Age and positioning were found to be statistically significant risk factors by binary logistic regression. Pre-existing hypertension and the length of the surgery were found to be significant predictors of hypotensive episodes in linear regression before and after the match. These results demonstrate how data-driven precision is changing the surgical field.

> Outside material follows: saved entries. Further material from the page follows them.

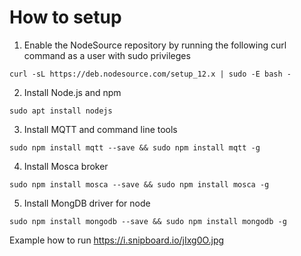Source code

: # How to setup

1. Enable the NodeSource repository by running the following curl command as a user with sudo privileges

```curl -sL https://deb.nodesource.com/setup_12.x | sudo -E bash -```

2. Install Node.js and npm

```sudo apt install nodejs```

3. Install MQTT and command line tools

```sudo npm install mqtt --save && sudo npm install mqtt -g```

4. Install Mosca broker

```sudo npm install mosca --save && sudo npm install mosca -g```

5. Install MongDB driver for node

```sudo npm install mongodb --save && sudo npm install mongodb -g```

Example how to run https://i.snipboard.io/jIxg0O.jpg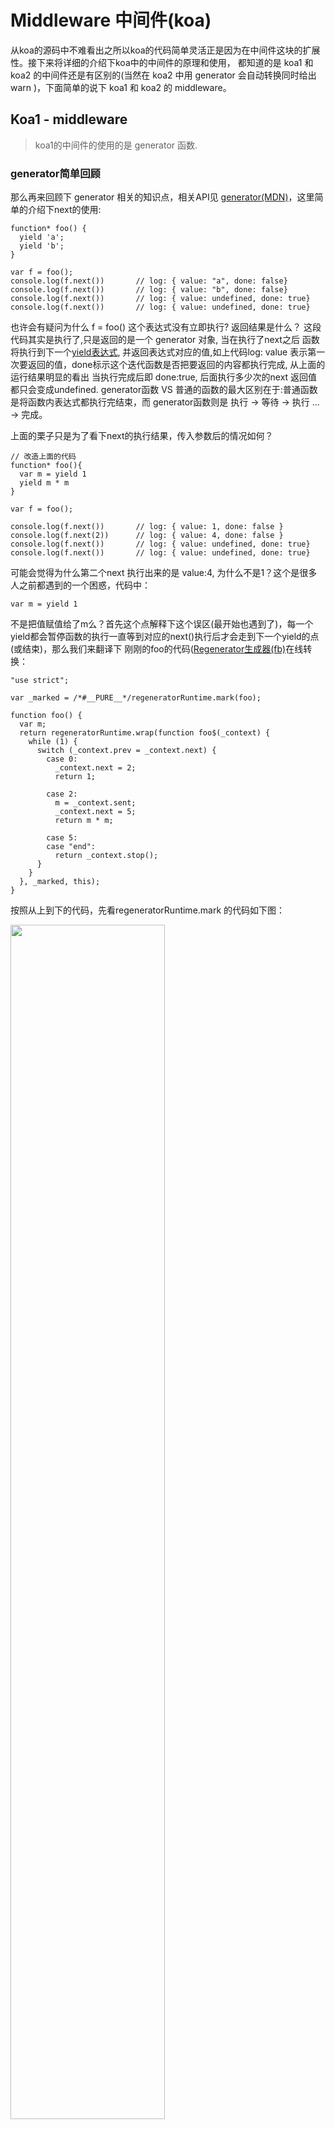 # Middleware 中间件(koa)

从koa的源码中不难看出之所以koa的代码简单灵活正是因为在中间件这块的扩展性。接下来将详细的介绍下koa中的中间件的原理和使用，
都知道的是 koa1 和 koa2 的中间件还是有区别的(当然在 koa2 中用 generator 会自动转换同时给出 warn )，下面简单的说下 koa1 和 koa2 的 middleware。


## Koa1 - middleware

> koa1的中间件的使用的是 generator 函数.

### generator简单回顾

那么再来回顾下 generator 相关的知识点，相关API见 [generator(MDN)](https://developer.mozilla.org/en-US/docs/Web/JavaScript/Reference/Global_Objects/Generator)，这里简单的介绍下next的使用:

```
function* foo() {
  yield 'a';
  yield 'b';
}

var f = foo();
console.log(f.next())       // log: { value: "a", done: false}
console.log(f.next())       // log: { value: "b", done: false}
console.log(f.next())       // log: { value: undefined, done: true}
console.log(f.next())       // log: { value: undefined, done: true}
```

也许会有疑问为什么 f = foo() 这个表达式没有立即执行? 返回结果是什么？ 这段代码其实是执行了,只是返回的是一个 generator 对象, 当在执行了next之后 函数将执行到下一个[yield表达式](https://developer.mozilla.org/en-US/docs/Web/JavaScript/Reference/Operators/yield), 并返回表达式对应的值,如上代码log: value
表示第一次要返回的值，done标示这个迭代函数是否把要返回的内容都执行完成, 从上面的运行结果明显的看出 当执行完成后即 done:true, 后面执行多少次的next 返回值都只会变成undefined. generator函数 VS 普通的函数的最大区别在于:普通函数是将函数内表达式都执行完结束，而 generator函数则是 执行 -> 等待 -> 执行 ... -> 完成。

上面的栗子只是为了看下next的执行结果，传入参数后的情况如何？

```
// 改造上面的代码
function* foo(){
  var m = yield 1
  yield m * m
}

var f = foo();

console.log(f.next())       // log: { value: 1, done: false }
console.log(f.next(2))      // log: { value: 4, done: false }
console.log(f.next())       // log: { value: undefined, done: true}
console.log(f.next())       // log: { value: undefined, done: true}
```

可能会觉得为什么第二个next 执行出来的是 value:4, 为什么不是1？这个是很多人之前都遇到的一个困惑，代码中：

```
var m = yield 1
```

不是把值赋值给了m么？首先这个点解释下这个误区(最开始也遇到了)，每一个yield都会暂停函数的执行一直等到对应的next()执行后才会走到下一个yield的点(或结束)，那么我们来翻译下 刚刚的foo的代码([Regenerator生成器(fb)](https://facebook.github.io/regenerator/)在线转换：

```
"use strict";

var _marked = /*#__PURE__*/regeneratorRuntime.mark(foo);

function foo() {
  var m;
  return regeneratorRuntime.wrap(function foo$(_context) {
    while (1) {
      switch (_context.prev = _context.next) {
        case 0:
          _context.next = 2;
          return 1;

        case 2:
          m = _context.sent;
          _context.next = 5;
          return m * m;

        case 5:
        case "end":
          return _context.stop();
      }
    }
  }, _marked, this);
}
```

按照从上到下的代码，先看regeneratorRuntime.mark 的代码如下图：

<img src="https://n1image.hjfile.cn/res7/2017/09/21/aa18db3ace23bb04111e5839b0db1b00.png" style="width: 70%;">

此时foo被包裹后返回的结果(即_marked)如下图：

<img src="https://n1image.hjfile.cn/res7/2017/09/21/496966bb4b77e78253bf07cdccd6b417.png"  style="width: 70%;">

那么我们在执行 var f = foo(); 通过regeneratorRuntime.wrap(具体代码可以到链接地址中看) 会通过闭包维护一个_context的上下文，当每次执行next时，会进入switch case 执行过程如下：

```
case 0 -> _context.next = 2 && { return 1 } -> while -> case 2 -> m = send(接收到的值2) -> _context.next = 5 && return 4(m * m) -> while -> end
```

到这里 next 的基本使用也已经了解。其他详细相关参考[generator(MDN)](https://developer.mozilla.org/en-US/docs/Web/JavaScript/Reference/Global_Objects/Generator)。

### 编译过程

直接来一发核心部分的代码,主要还是在处理中间件上

```
app.listen = function(){
  var server = http.createServer(this.callback());
  return server.listen.apply(server, arguments);
};

app.callback = function(){
  if (this.experimental) {
    console.error('Experimental ES7 Async Function support is deprecated. Please look into Koa v2 as the middleware signature has changed.')
  }
  var fn = this.experimental
    ? compose_es7(this.middleware)
    : co.wrap(compose(this.middleware));
  ....

}
```

这里和 koa2 的区别在于中间件的转换过程，具体可以看下[co](https://github.com/tj/co)，核心思想把 generator 函数 ->promise 这里就不过多的叙述。

## Koa2 - middleware

> koa2中引入了async await, 所以中间件的写法上有了改变，但是实现的思想上并没有变，下面只对koa2的中间件的加载和执行做下分析。

首先看下koa2中的核心代码

```
// 内部维护middleware列表
app.use = function(fn){
  ...
  this.middleware.push(fn);
  return this;
};

// 核心处理中间件
app.callback = function(){
  ....
  const fn = compose(this.middleware); // 下文将详细解释compose

  const handleRequest = (req, res) => {
    ....
    const ctx = this.createContext(req, res);
    ....
    return fn(ctx).then(handleResponse).catch(onerror);
  };

  return handleRequest;
};
```

看到了核心的部分，在koa2中写use(foo),use(foo1)... 到最后都是通过转换。下面写了一个实例一步一步的解释 整个执行的流程:

```
// 按照官方示例
const Koa = require('koa')
const app = new Koa()

// 记录执行的时间
app.use(async (ctx, next)=>{
  let stime = new Date().getTime()
  await next()
  let etime = new Date().getTIme()
  console.log(`${ctx.path} start: ${stime} end:${etime} loading:${etime - stime}`)
});

app.use(async (ctx, next) => {
  console.log('中间件1 doSoming')
  next();
  console.log('中间件1 end')
})

app.use(async (ctx, next) => {
  console.log('中间件2 doSoming')
  next();
  console.log('中间件2 end')
})

app.use(async (ctx, next) => {
  console.log('中间件3 doSoming')
  next();
  console.log('中间件3 end')
})

app.listen(3000, () => {
  console.log('server is running at http://0.0.0.0:3000')
})

```

先curl 看下结果如下图:

<img src="https://n1image.hjfile.cn/res7/2017/08/30/89212325e2fcbcafb85354cb489e8c06.png">

我们来分析下这段代码的整个过程

### 编译的过程

按照代码顺序依次保存中间件

<img src="https://n1image.hjfile.cn/res7/2017/08/30/6b652e8f8c6884d3a46171940d72104e.png">

中间件转换过程 compose

<img src="https://n1image.hjfile.cn/res7/2017/08/30/3360d24043052de921aff72d5f1bcec1.png">

上文代码中next的变量是从哪里传入的可能是个疑惑, 从上图中可以看到compose递归加载了所有的中间件，next函数return dispath(idx)
一直递归到直到 idx === middleware.length。所以说所有的middleware 最终会返回一个fn(Promise)和前文的koa1通过co.warp 转换generator的思路是一致的，Promise 内部 return 下一个中间件的promise对象。说起来有点绕，接着看下面的执行原理

### 执行的原理

接着上面的一个中间件的转换过程，画了一个草图如下：

<img src="https://n1image.hjfile.cn/res7/2017/08/30/48b95711aa018e95f5269c42a947580a.png">

当一个请求发起 按照 图示中的箭头方向 begin -> end 一个完整的请求结束。中间件的执行顺序是不是很好理解了？

知道了原理后，开发一些中间件便会变得的容易很多，比如开发log(当然需要考虑中间件的加载顺序)?

```
// log
const log = async (ctx, next) => {
  console.log('....begin')
  await next()
  console.log('....end')
}

// error
const error = async (ctx, next) => {
  next().then(() => {
    // 统一上报日志?
  }).catch((err)=>{
    console.log(err)
  })
}
```

以上是本章关于koa中间件的一些基本介绍和使用。

相关参考：


- [深入掌握 ECMAScript 6 异步编程](http://www.ruanyifeng.com/blog/2015/04/generator.html)
- [The Basics Of ES6 Generators](https://davidwalsh.name/es6-generators)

Using Contemporary Tools to Manage the Position
These days, many of the associated risks—like pressure ulcers, nerve damage, or blood pooling—are being proactively reduced by combining sophisticated padding techniques with ongoing vital monitoring. In addition to improving surgical results, specialized surgical tables with ergonomic supports and adjustable hinges have significantly improved the intraoperative experience for patients.
When applied sparingly and accompanied by attentive intraoperative care, this posture is remarkably adaptable in lowering invasiveness and improving surgical precision. The surgeon gains from shifting the canvas to create safer, better results, much like a sculptor approaches stone from the best angle.
The Prognosis for Surgery on Jackknife Prone
Beyond specialized surgeries, the jackknife prone position might become more widely used in the upcoming years. The method is set to become a mainstay of contemporary minimally invasive procedures thanks to strategic alliances between top hospitals and surgical technology companies. One thing is clear even as research keeps improving our knowledge: careful positioning is becoming the main focus of surgery rather than merely a supporting role.